Zibby: Now we know all about it, so that’s really good.
Matthew: This wonderful reader emailed and said, “You must know this famous Aristotle quote.” I was like, “I wish I did, but I didn’t.” The Aristotle quote is something like, the soul never thinks without an image. The soul never thinks without an image. I thought, wow, that rings true. We all know the pyramid image. What is another image we could have to replace it to show a different kind of order and a different kind of stability than the order and stability provided by the pyramid?
Zibby: Very interesting. I love that. You had this paragraph in the beginning, I just wanted to read it out loud if that’s okay. You said — well, I should ask you. Is that okay? Yes?
Matthew: Oh, yes.
Zibby: “We think we must horde power before someone else takes it and that we must lord it over others. We’ve not only come to value the consolidation and preservation of power; as the best kind of leadership, we’ve come to believe it’s the only kind, that it is leadership. How crazy.
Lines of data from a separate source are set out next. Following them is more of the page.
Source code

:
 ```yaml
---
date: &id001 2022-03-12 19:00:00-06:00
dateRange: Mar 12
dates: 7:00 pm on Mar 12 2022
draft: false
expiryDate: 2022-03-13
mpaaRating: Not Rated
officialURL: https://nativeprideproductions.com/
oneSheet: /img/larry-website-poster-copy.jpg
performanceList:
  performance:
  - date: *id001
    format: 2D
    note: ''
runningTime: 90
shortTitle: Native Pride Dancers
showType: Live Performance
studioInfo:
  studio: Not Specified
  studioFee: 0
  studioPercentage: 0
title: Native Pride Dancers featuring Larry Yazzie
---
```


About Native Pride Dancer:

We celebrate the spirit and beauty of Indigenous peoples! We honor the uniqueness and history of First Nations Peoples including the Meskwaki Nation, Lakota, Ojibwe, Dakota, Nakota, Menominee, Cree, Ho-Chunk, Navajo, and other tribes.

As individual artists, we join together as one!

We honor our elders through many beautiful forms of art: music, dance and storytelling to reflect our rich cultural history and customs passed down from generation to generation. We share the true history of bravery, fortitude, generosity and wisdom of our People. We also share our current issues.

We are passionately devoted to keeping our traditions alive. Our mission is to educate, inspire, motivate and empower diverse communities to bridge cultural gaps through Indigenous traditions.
All we have to do is look around to see that there are other kinds of leaders who have adopted a very different mindset about uncertainty. They don’t try to ignore it, avoid it, or factor it out. They factor it in radically.” I loved that. Then you go into all of this about your pyramid versus constellation mindset and how important it is to see things differently, which I loved. You also talk so much about the power of connection. I think my favorite part was with Queen Elizabeth when she felt sort of disintermediated. Maybe that’s the wrong word. Something came in between her and the crowd. She used to get the adoring eyes of the crowd when they would take her picture. They’d put the camera away. Because of the phones, she wasn’t even really locking eyes with them at all. She was feeling sad about it. Talk to me about this level of connection.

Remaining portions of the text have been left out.